* **WHAT YOU ARE ASKED TO DO**:
Print the data that follows exactly as it stands, from its first line through the line containing "- Manage user profiles", and stop there.

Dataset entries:
────────────────────
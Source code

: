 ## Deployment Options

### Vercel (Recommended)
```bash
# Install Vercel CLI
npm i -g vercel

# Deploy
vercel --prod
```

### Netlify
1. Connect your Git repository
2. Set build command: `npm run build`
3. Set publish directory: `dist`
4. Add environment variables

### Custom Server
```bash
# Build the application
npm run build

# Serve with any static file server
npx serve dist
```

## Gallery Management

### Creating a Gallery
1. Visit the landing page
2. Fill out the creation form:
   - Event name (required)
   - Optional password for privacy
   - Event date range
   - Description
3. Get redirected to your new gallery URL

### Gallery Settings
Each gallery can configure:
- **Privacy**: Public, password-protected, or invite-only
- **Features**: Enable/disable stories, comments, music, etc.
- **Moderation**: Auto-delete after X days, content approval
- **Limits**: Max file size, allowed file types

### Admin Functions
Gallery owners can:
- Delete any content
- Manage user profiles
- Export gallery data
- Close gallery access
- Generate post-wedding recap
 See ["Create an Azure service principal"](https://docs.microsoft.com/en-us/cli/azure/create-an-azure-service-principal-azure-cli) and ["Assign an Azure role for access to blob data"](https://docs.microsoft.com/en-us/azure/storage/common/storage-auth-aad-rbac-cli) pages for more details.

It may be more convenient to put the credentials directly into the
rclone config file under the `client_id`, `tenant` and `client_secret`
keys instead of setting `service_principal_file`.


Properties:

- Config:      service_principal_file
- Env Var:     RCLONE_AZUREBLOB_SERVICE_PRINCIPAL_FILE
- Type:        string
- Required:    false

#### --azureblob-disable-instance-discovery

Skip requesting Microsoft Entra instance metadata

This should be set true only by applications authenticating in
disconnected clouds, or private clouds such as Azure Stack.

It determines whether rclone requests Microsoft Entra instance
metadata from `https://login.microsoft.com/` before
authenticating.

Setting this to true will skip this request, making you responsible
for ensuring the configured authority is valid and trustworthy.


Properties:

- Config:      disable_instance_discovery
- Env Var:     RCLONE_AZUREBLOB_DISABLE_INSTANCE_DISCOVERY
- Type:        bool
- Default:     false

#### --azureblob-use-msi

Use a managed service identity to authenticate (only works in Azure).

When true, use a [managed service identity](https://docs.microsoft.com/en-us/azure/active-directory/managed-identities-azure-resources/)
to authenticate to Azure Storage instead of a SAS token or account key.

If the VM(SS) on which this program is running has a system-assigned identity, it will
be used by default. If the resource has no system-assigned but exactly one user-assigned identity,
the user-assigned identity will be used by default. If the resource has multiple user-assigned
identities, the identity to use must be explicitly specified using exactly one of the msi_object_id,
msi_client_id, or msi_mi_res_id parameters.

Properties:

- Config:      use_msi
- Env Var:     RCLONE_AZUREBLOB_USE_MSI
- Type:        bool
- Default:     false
────────────────────
* **EXERCISE RESULT**:
Source code

: ## Deployment Options

### Vercel (Recommended)
```bash
# Install Vercel CLI
npm i -g vercel

# Deploy
vercel --prod
```

### Netlify
1. Connect your Git repository
2. Set build command: `npm run build`
3. Set publish directory: `dist`
4. Add environment variables

### Custom Server
```bash
# Build the application
npm run build

# Serve with any static file server
npx serve dist
```

## Gallery Management

### Creating a Gallery
1. Visit the landing page
2. Fill out the creation form:
   - Event name (required)
   - Optional password for privacy
   - Event date range
   - Description
3. Get redirected to your new gallery URL

### Gallery Settings
Each gallery can configure:
- **Privacy**: Public, password-protected, or invite-only
- **Features**: Enable/disable stories, comments, music, etc.
- **Moderation**: Auto-delete after X days, content approval
- **Limits**: Max file size, allowed file types

### Admin Functions
Gallery owners can:
- Delete any content
- Manage user profiles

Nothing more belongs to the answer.